» **Exercise directions**
Please copy every line from the records below that contains the string "create".

» **Data records**
▽
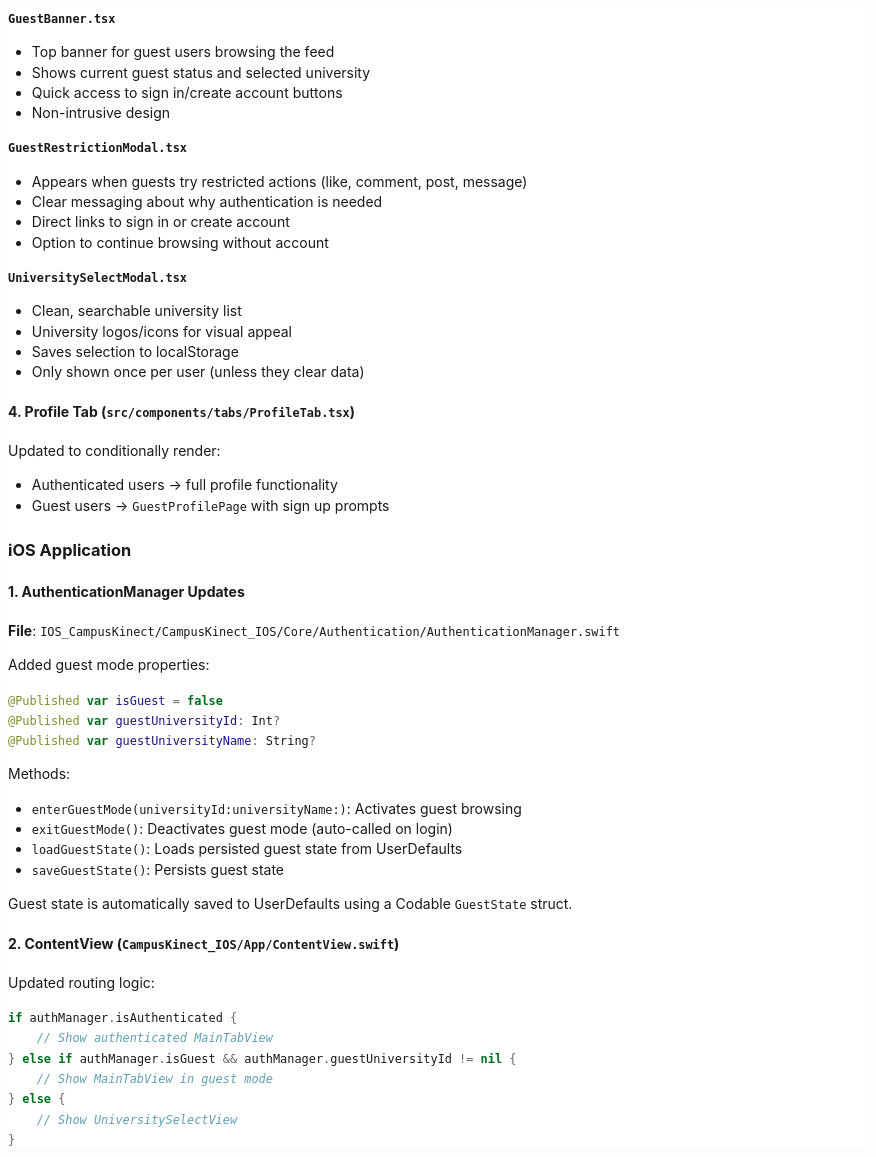 **`GuestBanner.tsx`**
- Top banner for guest users browsing the feed
- Shows current guest status and selected university
- Quick access to sign in/create account buttons
- Non-intrusive design

**`GuestRestrictionModal.tsx`**
- Appears when guests try restricted actions (like, comment, post, message)
- Clear messaging about why authentication is needed
- Direct links to sign in or create account
- Option to continue browsing without account

**`UniversitySelectModal.tsx`**
- Clean, searchable university list
- University logos/icons for visual appeal
- Saves selection to localStorage
- Only shown once per user (unless they clear data)

#### 4. Profile Tab (`src/components/tabs/ProfileTab.tsx`)
Updated to conditionally render:
- Authenticated users → full profile functionality
- Guest users → `GuestProfilePage` with sign up prompts

### iOS Application

#### 1. AuthenticationManager Updates
**File**: `IOS_CampusKinect/CampusKinect_IOS/Core/Authentication/AuthenticationManager.swift`

Added guest mode properties:
```swift
@Published var isGuest = false
@Published var guestUniversityId: Int?
@Published var guestUniversityName: String?
```

Methods:
- `enterGuestMode(universityId:universityName:)`: Activates guest browsing
- `exitGuestMode()`: Deactivates guest mode (auto-called on login)
- `loadGuestState()`: Loads persisted guest state from UserDefaults
- `saveGuestState()`: Persists guest state

Guest state is automatically saved to UserDefaults using a Codable `GuestState` struct.

#### 2. ContentView (`CampusKinect_IOS/App/ContentView.swift`)
Updated routing logic:
```swift
if authManager.isAuthenticated {
    // Show authenticated MainTabView
} else if authManager.isGuest && authManager.guestUniversityId != nil {
    // Show MainTabView in guest mode
} else {
    // Show UniversitySelectView
}
```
△
» **Answer space**
- Quick access to sign in/create account buttons
- Direct links to sign in or create account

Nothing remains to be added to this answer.